### Data

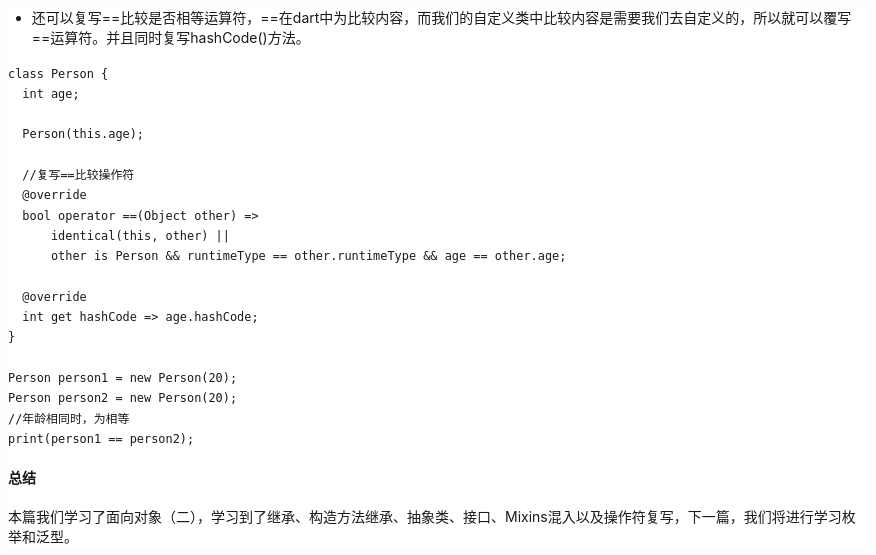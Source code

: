 - 还可以复写==比较是否相等运算符，==在dart中为比较内容，而我们的自定义类中比较内容是需要我们去自定义的，所以就可以覆写==运算符。并且同时复写hashCode()方法。

```
class Person {
  int age;

  Person(this.age);

  //复写==比较操作符
  @override
  bool operator ==(Object other) =>
      identical(this, other) ||
      other is Person && runtimeType == other.runtimeType && age == other.age;

  @override
  int get hashCode => age.hashCode;
}

Person person1 = new Person(20);
Person person2 = new Person(20);
//年龄相同时，为相等
print(person1 == person2);
```

#### 总结

本篇我们学习了面向对象（二），学习到了继承、构造方法继承、抽象类、接口、Mixins混入以及操作符复写，下一篇，我们将进行学习枚举和泛型。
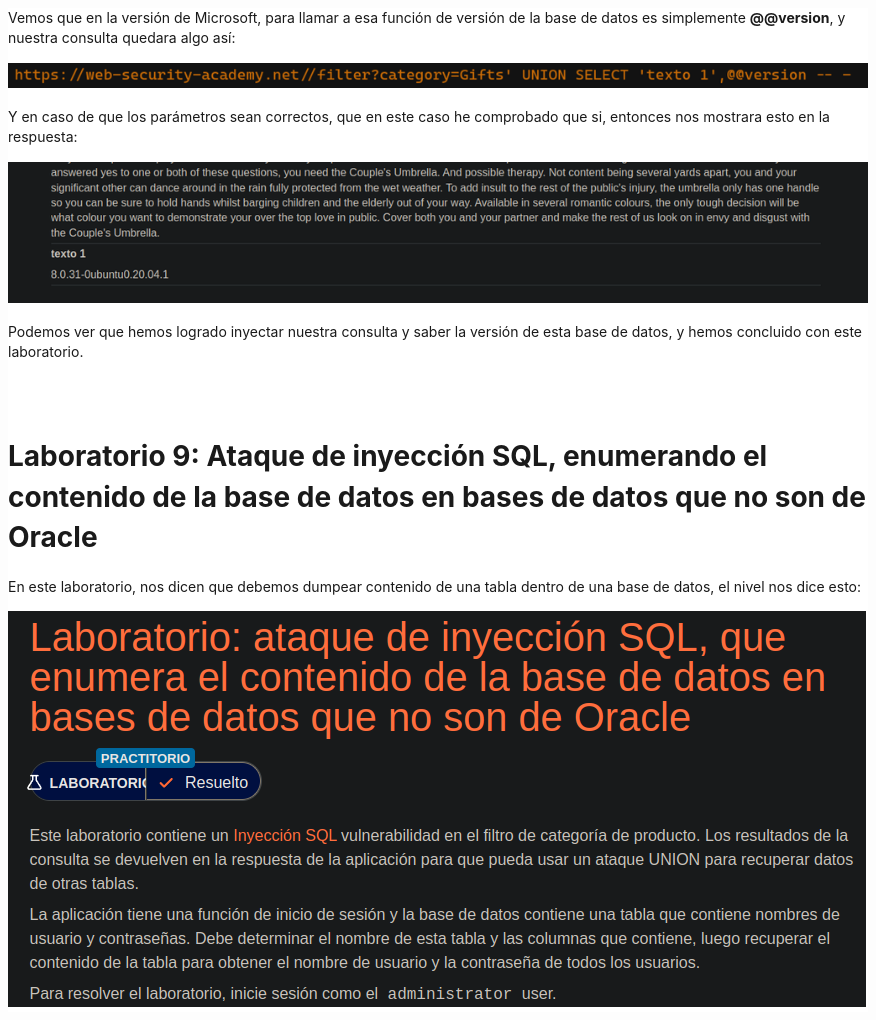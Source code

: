 
Vemos que en la versión de Microsoft, para llamar a esa función de versión de la base de datos es simplemente **@@version**, y nuestra consulta quedara algo así:

![consulta](/assets/images/SQLiPortswigger/lab8/consulta.png)

Y en caso de que los parámetros sean correctos, que en este caso he comprobado que si, entonces nos mostrara esto en la respuesta:

![fin](/assets/images/SQLiPortswigger/lab8/final.png)

Podemos ver que hemos logrado inyectar nuestra consulta y saber la versión de esta base de datos, y hemos concluido con este laboratorio.

<br>

<div id='id9' />

# Laboratorio 9: Ataque de inyección SQL, enumerando el contenido de la base de datos en bases de datos que no son de Oracle

En este laboratorio, nos dicen que debemos dumpear contenido de una tabla dentro de una base de datos, el nivel nos dice esto:

![lab9](/assets/images/SQLiPortswigger/lab9/lab9.png)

######

# Aim of the exercise
Across all the records above, find each line with "this" in it and copy it.

# Written solution
  Person(this.age);
      identical(this, other) ||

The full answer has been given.